Book Review : The Price You Pay

Image Courtesy: Google

Image Courtesy: Google

Blurb view:

An ambitious rookie reporter, a veteran news editor with a secret, a trigger-happy policeman, a sensational kidnapping: The Price You Pay is the story of Delhi, told through the eyes of the journalists who frame it, and the outsiders who claim it.

When Abhishek Dutta joins the Express as a trainee journalist, he has no idea how his life is about to change. Assigned to the crime beat by chief reporter Amir Akhtar, Abhishek encounters a motley cast of characters: DCP Uday Kumar, the ‘Dirty Harry’ of Delhi Police; ACP Crime Branch Mayank Sharma, who becomes a close friend; Samir Saxena, channel head of News Today, who mentors Abhishek’s move from print to electronic journalism; and dreaded gangster Babloo Shankar, who runs the Delhi mafia from exile. As he rides his beginner’s luck to unearth one sensational scoop after the other, Abhishek will soon discover that in the dog-eat-dog world of crime and politics, there are no permanent friends or enemies; it is every man for himself.

With a plot that twists and turns like the inner lanes of the city, Somnath Batabyal’s debut novel takes you into the dark underbelly of India, where common lives are mere pawns of deadly power games and where corruption lies at the very core.

Review:

Winter has arrived, mostly or at least lurking at the door here. All you need is a fast pacy thriller to cuddle under blankets with coffee. I was looking for a good desi thriller on investigative journalism and Somnath Batabyal seems to have launched a great one for his debut. Investigative journalism, or what we commonly term as ‘crime reporting’ is a tough job. It sounds easy and looks good to people like us, the daily readers who follow a newspaper crime colmn or turn on some news channel for that handsome reporter.

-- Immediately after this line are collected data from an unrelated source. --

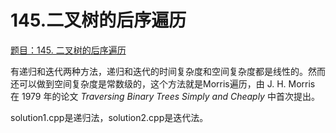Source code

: # 145.二叉树的后序遍历

[题目：145. 二叉树的后序遍历](https://leetcode.cn/problems/binary-tree-postorder-traversal/)

有递归和迭代两种方法，递归和迭代的时间复杂度和空间复杂度都是线性的。然而还可以做到空间复杂度是常数级的，这个方法就是Morris遍历，由 J. H. Morris 在 1979 年的论文 *Traversing Binary Trees Simply and Cheaply* 中首次提出。

solution1.cpp是递归法，solution2.cpp是迭代法。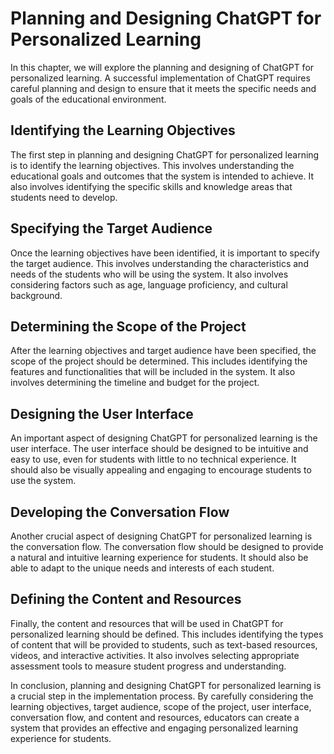 Planning and Designing ChatGPT for Personalized Learning
=======================================================================================================================

In this chapter, we will explore the planning and designing of ChatGPT for personalized learning. A successful implementation of ChatGPT requires careful planning and design to ensure that it meets the specific needs and goals of the educational environment.

Identifying the Learning Objectives
-----------------------------------

The first step in planning and designing ChatGPT for personalized learning is to identify the learning objectives. This involves understanding the educational goals and outcomes that the system is intended to achieve. It also involves identifying the specific skills and knowledge areas that students need to develop.

Specifying the Target Audience
------------------------------

Once the learning objectives have been identified, it is important to specify the target audience. This involves understanding the characteristics and needs of the students who will be using the system. It also involves considering factors such as age, language proficiency, and cultural background.

Determining the Scope of the Project
------------------------------------

After the learning objectives and target audience have been specified, the scope of the project should be determined. This includes identifying the features and functionalities that will be included in the system. It also involves determining the timeline and budget for the project.

Designing the User Interface
----------------------------

An important aspect of designing ChatGPT for personalized learning is the user interface. The user interface should be designed to be intuitive and easy to use, even for students with little to no technical experience. It should also be visually appealing and engaging to encourage students to use the system.

Developing the Conversation Flow
--------------------------------

Another crucial aspect of designing ChatGPT for personalized learning is the conversation flow. The conversation flow should be designed to provide a natural and intuitive learning experience for students. It should also be able to adapt to the unique needs and interests of each student.

Defining the Content and Resources
----------------------------------

Finally, the content and resources that will be used in ChatGPT for personalized learning should be defined. This includes identifying the types of content that will be provided to students, such as text-based resources, videos, and interactive activities. It also involves selecting appropriate assessment tools to measure student progress and understanding.

In conclusion, planning and designing ChatGPT for personalized learning is a crucial step in the implementation process. By carefully considering the learning objectives, target audience, scope of the project, user interface, conversation flow, and content and resources, educators can create a system that provides an effective and engaging personalized learning experience for students.
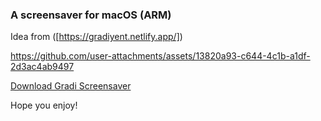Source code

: ### A screensaver for macOS (ARM)

Idea from ([https://gradiyent.netlify.app/])

https://github.com/user-attachments/assets/13820a93-c644-4c1b-a1df-2d3ac4ab9497



[Download Gradi Screensaver](https://github.com/henrychen1210/gradi-screensaver/raw/main/app/gradi.saver.zip)



Hope you enjoy!

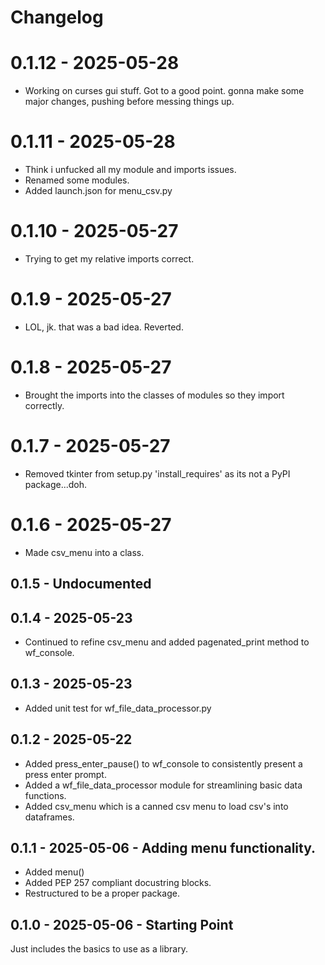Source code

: # Changelog

# 0.1.12 - 2025-05-28
* Working on curses gui stuff. Got to a good point. gonna make some major changes, pushing before messing things up.

# 0.1.11 - 2025-05-28
* Think i unfucked all my module and imports issues.
* Renamed some modules.
* Added launch.json for menu_csv.py

# 0.1.10 - 2025-05-27
* Trying to get my relative imports correct.

# 0.1.9 - 2025-05-27
* LOL, jk. that was a bad idea. Reverted.

# 0.1.8 - 2025-05-27
* Brought the imports into the classes of modules so they import correctly.

# 0.1.7 - 2025-05-27
* Removed tkinter from setup.py 'install_requires' as its not a PyPI package...doh.

# 0.1.6 - 2025-05-27
* Made csv_menu into a class.

## 0.1.5 - Undocumented

## 0.1.4 - 2025-05-23
* Continued to refine csv_menu and added pagenated_print method to wf_console.

## 0.1.3 - 2025-05-23
* Added unit test for wf_file_data_processor.py

## 0.1.2 - 2025-05-22
* Added press_enter_pause() to wf_console to consistently present a press enter prompt.
* Added a wf_file_data_processor module for streamlining basic data functions.
* Added csv_menu which is a canned csv menu to load csv's into dataframes.

## 0.1.1 - 2025-05-06 - Adding menu functionality.
* Added menu()
* Added PEP 257 compliant docustring blocks.
* Restructured to be a proper package.

## 0.1.0 - 2025-05-06 - Starting Point
Just includes the basics to use as a library.

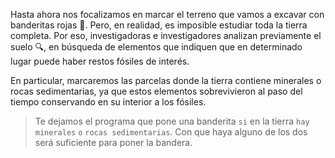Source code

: Hasta ahora nos focalizamos en marcar el terreno que vamos a excavar con banderitas rojas :triangular_flag_on_post:. Pero, en realidad, es imposible estudiar toda la tierra completa. Por eso, investigadoras e investigadores analizan previamente el suelo :mag:, en búsqueda de elementos que indiquen que en determinado lugar puede haber restos fósiles de interés. 

En particular, marcaremos las parcelas donde la tierra contiene minerales o rocas sedimentarias, ya que estos elementos sobrevivieron al paso del tiempo conservando en su interior a los fósiles. 

> Te dejamos el programa que pone una banderita `si` en la tierra `hay minerales` `o` `rocas sedimentarias`. Con que haya alguno de los dos será suficiente para poner la bandera.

We have been brought up on thrillers and mafia books based radically in Mumbai with pioneer books like Shantaram and Sacred Games. I for one, would love to read more about gangsters and journalists based in the other metros like Delhi and Calcutta. These cities are stereotyped with softer labels but they have very active mafia operations with key activites like kidnapping and extortion.